TASK GOAL
Your answer is a copy of every line in the records where "minisuperspace" appears.

╭─ RECORDED DATA

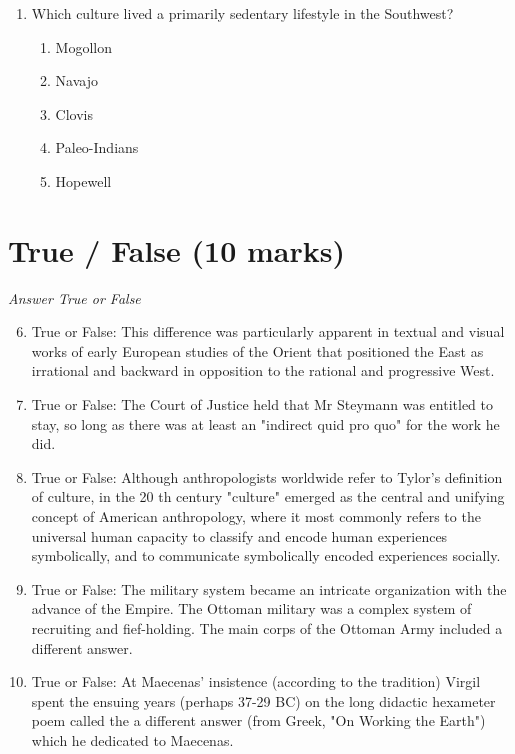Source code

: \documentclass[12pt]{article}
\begin{document}
\begin{enumerate}[label=\arabic*.]
\begin{enumerate}[label=(\alph*)]
    \item a study of the spatial relationships among artifacts, ecofacts, and features.
    \item the study of human behavior and culture.
    \item a technique to determine the age of artifacts based on their position in the soil.
    \item a dating technique based on the decay of a radioactive isotope of bone.
\end{enumerate}
\item Which culture lived a primarily sedentary lifestyle in the Southwest?
\begin{enumerate}[label=(\alph*)]
    \item Mogollon
    \item Navajo
    \item Clovis
    \item Paleo-Indians
    \item Hopewell
\end{enumerate}
\end{enumerate}

\section*{True / False (10 marks)}
\textit{Answer True or False}
\begin{enumerate}[label=\arabic*.]
\setcounter{enumi}{5}
\item True or False: This difference was particularly apparent in textual and visual works of early European studies of the Orient that positioned the East as irrational and backward in opposition to the rational and progressive West.
\item True or False: The Court of Justice held that Mr Steymann was entitled to stay, so long as there was at least an "indirect quid pro quo" for the work he did.
\item True or False: Although anthropologists worldwide refer to Tylor's definition of culture, in the 20 th century "culture" emerged as the central and unifying concept of American anthropology, where it most commonly refers to the universal human capacity to classify and encode human experiences symbolically, and to communicate symbolically encoded experiences socially.
\item True or False: The military system became an intricate organization with the advance of the Empire. The Ottoman military was a complex system of recruiting and fief-holding. The main corps of the Ottoman Army included a different answer.
\item True or False: At Maecenas' insistence (according to the tradition) Virgil spent the ensuing years (perhaps 37-29 BC) on the long didactic hexameter poem called the a different answer (from Greek, "On Working the Earth") which he dedicated to Maecenas.
\end{enumerate}
\end{document}
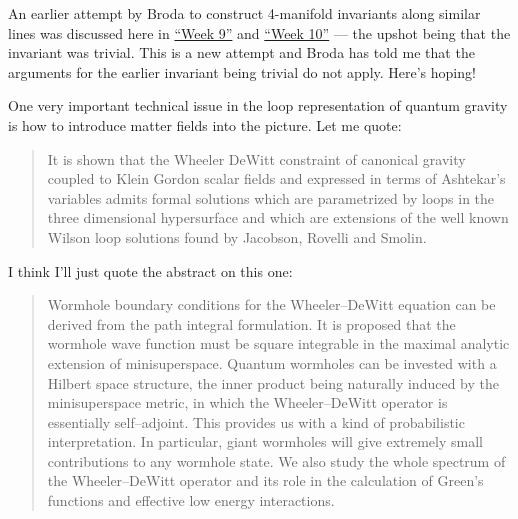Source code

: \documentclass{article}
\def\tightlist{}
\renewcommand{\texttt}[1]{%
  \begingroup
  \ttfamily
  \begingroup\lccode`~=`/\lowercase{\endgroup\def~}{/\discretionary{}{}{}}%
  \begingroup\lccode`~=`[\lowercase{\endgroup\def~}{[\discretionary{}{}{}}%
  \begingroup\lccode`~=`.\lowercase{\endgroup\def~}{.\discretionary{}{}{}}%
  \catcode`/=\active\catcode`[=\active\catcode`.=\active
  \scantokens{#1\noexpand}%
  \endgroup
}
\begin{document}
\noindent
An earlier attempt by Broda to construct 4-manifold invariants along
similar lines was discussed here in \protect\hyperlink{week9}{``Week
9''} and \protect\hyperlink{week10}{``Week 10''} --- the upshot being
that the invariant was trivial. This is a new attempt and Broda has told
me that the arguments for the earlier invariant being trivial do not
apply. Here's hoping!

\noindent
One very important technical issue in the loop representation of quantum
gravity is how to introduce matter fields into the picture. Let me quote:

\begin{quote}
It is shown that the Wheeler DeWitt constraint of canonical gravity
coupled to Klein Gordon scalar fields and expressed in terms of
Ashtekar's variables admits formal solutions which are parametrized by
loops in the three dimensional hypersurface and which are extensions of
the well known Wilson loop solutions found by Jacobson, Rovelli and
Smolin.
\end{quote}

\noindent
I think I'll just quote the abstract on this one:

\begin{quote}
Wormhole boundary conditions for the Wheeler--DeWitt equation can be
derived from the path integral formulation. It is proposed that the
wormhole wave function must be square integrable in the maximal analytic
extension of minisuperspace. Quantum wormholes can be invested with a
Hilbert space structure, the inner product being naturally induced by
the minisuperspace metric, in which the Wheeler--DeWitt operator is
essentially self--adjoint. This provides us with a kind of probabilistic
interpretation. In particular, giant wormholes will give extremely small
contributions to any wormhole state. We also study the whole spectrum of
the Wheeler--DeWitt operator and its role in the calculation of Green's
functions and effective low energy interactions.
\end{quote}
\end{document}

╰─

OUTPUT OF THE TASK
extension of minisuperspace. Quantum wormholes can be invested with a
the minisuperspace metric, in which the Wheeler--DeWitt operator is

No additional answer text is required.